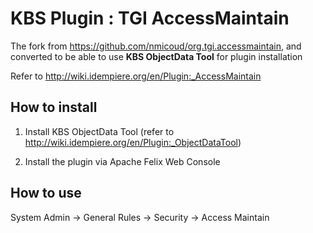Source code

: # KBS Plugin : TGI AccessMaintain

The fork from https://github.com/nmicoud/org.tgi.accessmaintain, and converted to be able to use **KBS ObjectData Tool** for plugin installation

Refer to http://wiki.idempiere.org/en/Plugin:_AccessMaintain

## How to install

1. Install KBS ObjectData Tool 
(refer to http://wiki.idempiere.org/en/Plugin:_ObjectDataTool)

2. Install the plugin via Apache Felix Web Console

## How to use

System Admin -> General Rules -> Security -> Access Maintain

Action item:
Extract the lines above from the one containing "## How to use" to the last line, both included, exactly as written.

Your solution:
## How to use

System Admin -> General Rules -> Security -> Access Maintain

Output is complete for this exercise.